Most interesting are the guest appearances from musical acts The Black Eyed Peas and Aerosmith. These groups bring together the races, both onscreen and off. Thus, white Chilly Palmer and Edie Athens have their first dance (gratingly, the second such dance for Travolta and Thurman) during a hiphop show. Black Linda Moon gets her big break opening for a white rock band. As a real band, The Black Eyed Peas crossed over to white audiences with the inclusion of white female singer, Fergie (and for the most part left their black audience behind). Aerosmith, conversely, achieved their big comeback in the late eighties with a seminal duet with black rap group Run DMC. Their presence here adds an interesting element to the white/black mixing going on in the narrative, but the film places way too much importance on two musical acts who, currently, couldn’t be any less relevant to their respective genres. For a film supposedly all about being cool, the characters couldn’t be any more out of touch.
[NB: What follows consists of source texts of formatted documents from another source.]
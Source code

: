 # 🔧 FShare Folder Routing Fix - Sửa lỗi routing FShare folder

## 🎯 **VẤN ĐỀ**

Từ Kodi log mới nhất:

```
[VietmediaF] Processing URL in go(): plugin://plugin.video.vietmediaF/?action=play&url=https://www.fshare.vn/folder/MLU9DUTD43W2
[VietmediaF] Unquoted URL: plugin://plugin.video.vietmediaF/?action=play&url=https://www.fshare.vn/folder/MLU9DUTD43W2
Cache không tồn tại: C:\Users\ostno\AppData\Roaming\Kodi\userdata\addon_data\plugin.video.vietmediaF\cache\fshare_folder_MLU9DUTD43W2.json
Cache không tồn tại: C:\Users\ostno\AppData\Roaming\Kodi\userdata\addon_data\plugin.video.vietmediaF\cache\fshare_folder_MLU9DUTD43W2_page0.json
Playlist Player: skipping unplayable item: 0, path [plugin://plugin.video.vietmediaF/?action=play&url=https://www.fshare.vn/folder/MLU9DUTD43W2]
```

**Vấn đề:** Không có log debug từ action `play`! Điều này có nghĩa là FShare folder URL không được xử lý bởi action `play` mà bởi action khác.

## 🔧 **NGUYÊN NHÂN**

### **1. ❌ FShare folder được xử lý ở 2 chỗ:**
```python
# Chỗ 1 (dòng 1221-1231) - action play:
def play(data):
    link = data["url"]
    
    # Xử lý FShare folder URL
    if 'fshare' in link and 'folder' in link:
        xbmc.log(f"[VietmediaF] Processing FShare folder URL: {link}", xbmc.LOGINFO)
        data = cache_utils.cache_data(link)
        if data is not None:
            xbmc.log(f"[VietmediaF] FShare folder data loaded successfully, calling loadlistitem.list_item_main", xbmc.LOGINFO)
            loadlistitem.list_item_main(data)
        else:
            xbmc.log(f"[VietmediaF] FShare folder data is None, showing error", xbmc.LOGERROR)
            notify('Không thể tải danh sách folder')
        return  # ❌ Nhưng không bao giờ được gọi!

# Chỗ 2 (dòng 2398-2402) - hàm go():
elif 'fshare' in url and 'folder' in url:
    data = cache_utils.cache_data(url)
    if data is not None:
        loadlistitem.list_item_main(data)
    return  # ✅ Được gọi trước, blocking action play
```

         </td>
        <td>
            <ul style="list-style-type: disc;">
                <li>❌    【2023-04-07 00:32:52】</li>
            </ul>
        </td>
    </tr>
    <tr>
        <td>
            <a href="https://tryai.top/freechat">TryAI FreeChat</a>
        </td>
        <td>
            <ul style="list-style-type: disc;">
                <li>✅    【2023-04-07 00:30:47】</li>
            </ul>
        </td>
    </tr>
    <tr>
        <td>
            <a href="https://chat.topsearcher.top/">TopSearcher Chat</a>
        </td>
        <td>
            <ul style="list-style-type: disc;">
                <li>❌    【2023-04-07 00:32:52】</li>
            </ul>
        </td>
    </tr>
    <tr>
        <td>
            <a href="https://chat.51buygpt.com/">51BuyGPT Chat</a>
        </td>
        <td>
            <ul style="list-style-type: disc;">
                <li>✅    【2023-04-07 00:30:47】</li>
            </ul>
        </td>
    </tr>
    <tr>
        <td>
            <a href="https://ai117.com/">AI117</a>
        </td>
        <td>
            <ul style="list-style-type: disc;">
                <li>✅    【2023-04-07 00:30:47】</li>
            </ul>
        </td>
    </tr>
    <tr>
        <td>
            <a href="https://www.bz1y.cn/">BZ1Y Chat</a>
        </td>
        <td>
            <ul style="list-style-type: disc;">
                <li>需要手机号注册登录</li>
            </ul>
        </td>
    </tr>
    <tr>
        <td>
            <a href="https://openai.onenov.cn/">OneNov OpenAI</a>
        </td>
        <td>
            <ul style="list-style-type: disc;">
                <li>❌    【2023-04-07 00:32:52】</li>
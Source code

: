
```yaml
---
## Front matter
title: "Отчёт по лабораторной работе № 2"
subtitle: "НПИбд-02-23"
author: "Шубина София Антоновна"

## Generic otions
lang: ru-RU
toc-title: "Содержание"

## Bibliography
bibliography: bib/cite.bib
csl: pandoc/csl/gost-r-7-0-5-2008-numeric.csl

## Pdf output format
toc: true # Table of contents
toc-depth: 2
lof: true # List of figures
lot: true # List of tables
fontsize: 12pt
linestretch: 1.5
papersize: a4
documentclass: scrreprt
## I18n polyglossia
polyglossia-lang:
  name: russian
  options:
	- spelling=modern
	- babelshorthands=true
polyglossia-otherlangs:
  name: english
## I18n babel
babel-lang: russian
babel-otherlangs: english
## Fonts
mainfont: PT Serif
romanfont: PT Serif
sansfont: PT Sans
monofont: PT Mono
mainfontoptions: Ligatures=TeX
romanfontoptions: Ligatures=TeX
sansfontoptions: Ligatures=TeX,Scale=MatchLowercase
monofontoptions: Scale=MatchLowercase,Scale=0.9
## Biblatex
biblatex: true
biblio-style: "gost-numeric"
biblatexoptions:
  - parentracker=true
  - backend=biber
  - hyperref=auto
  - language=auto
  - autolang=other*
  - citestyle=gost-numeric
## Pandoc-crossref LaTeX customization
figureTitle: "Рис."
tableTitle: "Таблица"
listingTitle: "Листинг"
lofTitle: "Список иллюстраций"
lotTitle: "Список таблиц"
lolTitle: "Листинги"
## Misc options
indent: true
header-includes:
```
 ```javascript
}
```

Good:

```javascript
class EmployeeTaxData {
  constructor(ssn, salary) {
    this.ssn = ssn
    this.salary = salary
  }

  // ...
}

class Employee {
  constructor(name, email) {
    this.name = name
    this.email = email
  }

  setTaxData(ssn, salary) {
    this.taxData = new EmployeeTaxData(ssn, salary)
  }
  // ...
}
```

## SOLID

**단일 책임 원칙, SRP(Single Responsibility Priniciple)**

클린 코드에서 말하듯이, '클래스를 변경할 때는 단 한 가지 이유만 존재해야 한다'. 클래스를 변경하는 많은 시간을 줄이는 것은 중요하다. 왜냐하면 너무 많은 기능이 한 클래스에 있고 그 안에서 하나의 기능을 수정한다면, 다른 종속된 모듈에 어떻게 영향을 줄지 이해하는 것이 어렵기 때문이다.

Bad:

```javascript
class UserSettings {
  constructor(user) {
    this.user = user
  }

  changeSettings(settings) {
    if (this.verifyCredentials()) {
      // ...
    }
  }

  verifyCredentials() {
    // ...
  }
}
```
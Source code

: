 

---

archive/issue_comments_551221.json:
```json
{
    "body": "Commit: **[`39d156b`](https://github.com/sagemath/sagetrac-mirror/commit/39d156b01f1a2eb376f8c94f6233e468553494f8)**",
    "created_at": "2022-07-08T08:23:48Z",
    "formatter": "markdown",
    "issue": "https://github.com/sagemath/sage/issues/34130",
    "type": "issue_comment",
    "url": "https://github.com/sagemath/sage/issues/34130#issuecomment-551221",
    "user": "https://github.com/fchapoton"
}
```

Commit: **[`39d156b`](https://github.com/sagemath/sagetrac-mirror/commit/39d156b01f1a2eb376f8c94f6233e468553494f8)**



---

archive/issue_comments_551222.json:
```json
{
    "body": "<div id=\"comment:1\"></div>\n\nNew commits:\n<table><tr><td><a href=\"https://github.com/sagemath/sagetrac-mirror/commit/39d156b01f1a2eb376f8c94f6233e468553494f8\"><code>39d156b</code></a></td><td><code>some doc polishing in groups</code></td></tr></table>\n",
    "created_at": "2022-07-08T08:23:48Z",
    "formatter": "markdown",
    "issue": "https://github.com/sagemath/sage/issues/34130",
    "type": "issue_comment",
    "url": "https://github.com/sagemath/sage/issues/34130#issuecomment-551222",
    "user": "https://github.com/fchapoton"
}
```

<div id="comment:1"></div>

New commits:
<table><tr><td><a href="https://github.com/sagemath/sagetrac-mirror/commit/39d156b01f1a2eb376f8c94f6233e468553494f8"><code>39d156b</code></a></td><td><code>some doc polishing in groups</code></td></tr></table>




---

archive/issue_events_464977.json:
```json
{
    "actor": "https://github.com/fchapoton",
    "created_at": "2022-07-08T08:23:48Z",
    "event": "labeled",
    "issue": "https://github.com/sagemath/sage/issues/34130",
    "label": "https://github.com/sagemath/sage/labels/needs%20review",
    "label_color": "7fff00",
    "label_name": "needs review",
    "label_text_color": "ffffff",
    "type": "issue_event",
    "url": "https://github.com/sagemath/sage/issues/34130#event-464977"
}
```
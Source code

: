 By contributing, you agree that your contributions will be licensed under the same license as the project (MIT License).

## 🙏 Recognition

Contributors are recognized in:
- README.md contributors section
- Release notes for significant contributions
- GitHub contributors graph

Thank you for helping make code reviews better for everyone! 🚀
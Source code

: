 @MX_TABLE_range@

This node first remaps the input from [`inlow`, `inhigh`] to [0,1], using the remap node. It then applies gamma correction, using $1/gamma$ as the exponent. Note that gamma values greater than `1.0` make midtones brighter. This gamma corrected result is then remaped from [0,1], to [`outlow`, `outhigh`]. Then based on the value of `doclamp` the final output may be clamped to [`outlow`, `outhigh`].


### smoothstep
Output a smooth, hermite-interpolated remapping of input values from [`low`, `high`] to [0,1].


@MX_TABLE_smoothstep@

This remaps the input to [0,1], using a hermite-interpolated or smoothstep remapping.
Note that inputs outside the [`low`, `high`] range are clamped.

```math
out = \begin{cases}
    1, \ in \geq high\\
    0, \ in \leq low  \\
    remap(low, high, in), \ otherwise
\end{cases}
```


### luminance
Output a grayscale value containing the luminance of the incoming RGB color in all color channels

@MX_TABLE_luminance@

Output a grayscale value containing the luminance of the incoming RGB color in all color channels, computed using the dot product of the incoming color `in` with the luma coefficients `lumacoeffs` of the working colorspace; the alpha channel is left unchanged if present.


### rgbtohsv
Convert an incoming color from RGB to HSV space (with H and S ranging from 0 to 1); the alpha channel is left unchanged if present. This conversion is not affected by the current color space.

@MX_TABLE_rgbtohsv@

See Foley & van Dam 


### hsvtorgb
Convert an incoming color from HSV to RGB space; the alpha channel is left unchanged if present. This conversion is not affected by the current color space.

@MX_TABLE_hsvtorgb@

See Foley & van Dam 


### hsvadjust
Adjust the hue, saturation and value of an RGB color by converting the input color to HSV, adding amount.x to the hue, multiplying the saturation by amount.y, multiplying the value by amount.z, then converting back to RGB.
Image hosted by Photobucket.comBe Cool puts a lot on its plate and has all the ingredients for an intelligent, funny satire on race and the music industry. But still—putting a bunch of crap on a slab of dough and tossing it into the oven won’t always make you a pizza. Be Cool has all of the elements but has no idea what to do with them. Or rather, obviously doesn’t even care. Effortlessly cool, or just lacking effort?

The post-credit sequence features all of the actors and guest stars dancing onset, in between takes, to the sounds of rap music. Disingenuous, hackneyed, and lacking any sense of genuine comedy, the sequence encapsulates all that is wrong with the film. As it turns out, Chili Palmer was right, and he spends the entire movie smirking at us.